## AIM OF THE EXERCISE
Look below for the line containing "0 1 0 0 0 0 0 0 2 2 2 0"; from there, print each line exactly up to and including the line containing "g++ -o pathFinder.exe", and stop.
##### DATA SUPPLIED
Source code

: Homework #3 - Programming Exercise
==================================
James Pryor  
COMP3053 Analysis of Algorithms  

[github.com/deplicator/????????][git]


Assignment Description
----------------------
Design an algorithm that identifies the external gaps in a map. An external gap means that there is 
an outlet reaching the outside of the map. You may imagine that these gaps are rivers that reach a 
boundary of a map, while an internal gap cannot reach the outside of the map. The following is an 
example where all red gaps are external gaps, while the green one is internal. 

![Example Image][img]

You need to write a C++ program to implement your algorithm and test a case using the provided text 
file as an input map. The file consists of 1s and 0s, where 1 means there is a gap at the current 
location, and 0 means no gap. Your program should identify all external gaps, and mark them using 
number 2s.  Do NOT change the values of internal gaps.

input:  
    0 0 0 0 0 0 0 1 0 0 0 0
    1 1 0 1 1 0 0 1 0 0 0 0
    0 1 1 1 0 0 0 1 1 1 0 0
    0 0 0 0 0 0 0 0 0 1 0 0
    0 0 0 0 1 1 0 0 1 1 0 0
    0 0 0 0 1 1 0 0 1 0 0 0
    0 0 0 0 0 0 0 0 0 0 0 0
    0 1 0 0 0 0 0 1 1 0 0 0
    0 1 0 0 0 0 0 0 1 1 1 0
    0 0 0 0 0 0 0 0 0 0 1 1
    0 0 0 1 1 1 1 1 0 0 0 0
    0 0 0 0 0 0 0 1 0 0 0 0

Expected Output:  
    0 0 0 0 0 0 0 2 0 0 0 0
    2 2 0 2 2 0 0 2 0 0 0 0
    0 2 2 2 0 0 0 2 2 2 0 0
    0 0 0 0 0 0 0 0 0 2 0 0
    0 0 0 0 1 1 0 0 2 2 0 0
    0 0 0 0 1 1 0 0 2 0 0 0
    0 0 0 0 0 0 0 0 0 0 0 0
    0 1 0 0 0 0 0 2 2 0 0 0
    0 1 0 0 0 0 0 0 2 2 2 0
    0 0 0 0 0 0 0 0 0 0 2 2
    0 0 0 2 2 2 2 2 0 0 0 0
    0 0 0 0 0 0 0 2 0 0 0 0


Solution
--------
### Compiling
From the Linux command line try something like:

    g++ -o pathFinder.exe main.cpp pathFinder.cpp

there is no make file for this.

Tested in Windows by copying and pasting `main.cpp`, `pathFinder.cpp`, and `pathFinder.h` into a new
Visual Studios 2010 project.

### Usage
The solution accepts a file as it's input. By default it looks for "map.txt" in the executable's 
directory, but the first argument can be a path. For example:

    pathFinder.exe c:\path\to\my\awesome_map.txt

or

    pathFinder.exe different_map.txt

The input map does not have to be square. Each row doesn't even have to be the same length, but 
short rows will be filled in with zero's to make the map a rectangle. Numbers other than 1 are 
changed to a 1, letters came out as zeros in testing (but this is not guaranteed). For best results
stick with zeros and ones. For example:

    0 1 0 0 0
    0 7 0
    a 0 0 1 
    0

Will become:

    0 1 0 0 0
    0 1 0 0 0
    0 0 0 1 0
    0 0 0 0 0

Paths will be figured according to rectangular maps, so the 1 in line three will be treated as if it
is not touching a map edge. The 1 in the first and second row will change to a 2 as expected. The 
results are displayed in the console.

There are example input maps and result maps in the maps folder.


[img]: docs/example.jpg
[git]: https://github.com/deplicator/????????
##########
##### DATA SUPPLIED
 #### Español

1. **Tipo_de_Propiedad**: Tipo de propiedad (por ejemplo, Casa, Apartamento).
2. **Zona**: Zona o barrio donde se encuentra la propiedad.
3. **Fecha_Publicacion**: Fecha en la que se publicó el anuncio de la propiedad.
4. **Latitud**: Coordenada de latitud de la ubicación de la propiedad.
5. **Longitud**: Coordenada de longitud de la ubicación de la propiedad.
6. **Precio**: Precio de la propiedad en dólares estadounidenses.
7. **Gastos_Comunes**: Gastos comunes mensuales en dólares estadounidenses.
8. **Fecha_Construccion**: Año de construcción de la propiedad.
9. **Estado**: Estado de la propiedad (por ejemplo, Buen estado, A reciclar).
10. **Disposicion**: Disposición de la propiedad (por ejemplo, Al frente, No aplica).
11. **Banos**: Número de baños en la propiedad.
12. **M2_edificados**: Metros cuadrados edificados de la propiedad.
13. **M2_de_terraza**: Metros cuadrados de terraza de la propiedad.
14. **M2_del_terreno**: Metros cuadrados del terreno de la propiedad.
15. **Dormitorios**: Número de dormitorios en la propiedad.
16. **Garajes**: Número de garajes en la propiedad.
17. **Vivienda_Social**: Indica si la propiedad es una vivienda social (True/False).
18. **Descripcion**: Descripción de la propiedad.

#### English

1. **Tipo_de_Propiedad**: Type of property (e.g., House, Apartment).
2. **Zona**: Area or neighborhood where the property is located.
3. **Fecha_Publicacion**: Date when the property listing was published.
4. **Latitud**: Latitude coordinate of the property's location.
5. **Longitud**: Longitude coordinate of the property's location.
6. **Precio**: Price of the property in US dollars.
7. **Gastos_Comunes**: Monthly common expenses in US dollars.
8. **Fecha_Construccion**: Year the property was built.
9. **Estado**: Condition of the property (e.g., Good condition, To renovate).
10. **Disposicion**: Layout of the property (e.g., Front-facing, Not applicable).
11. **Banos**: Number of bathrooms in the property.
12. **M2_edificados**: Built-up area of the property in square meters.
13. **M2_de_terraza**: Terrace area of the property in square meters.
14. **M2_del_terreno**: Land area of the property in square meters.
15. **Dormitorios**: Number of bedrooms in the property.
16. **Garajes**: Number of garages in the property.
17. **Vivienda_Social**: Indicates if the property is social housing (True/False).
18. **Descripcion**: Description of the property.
##########
## RESPONSE TO THE EXERCISE
    0 1 0 0 0 0 0 0 2 2 2 0
    0 0 0 0 0 0 0 0 0 0 2 2
    0 0 0 2 2 2 2 2 0 0 0 0
    0 0 0 0 0 0 0 2 0 0 0 0


Solution
--------
### Compiling
From the Linux command line try something like:

    g++ -o pathFinder.exe main.cpp pathFinder.cpp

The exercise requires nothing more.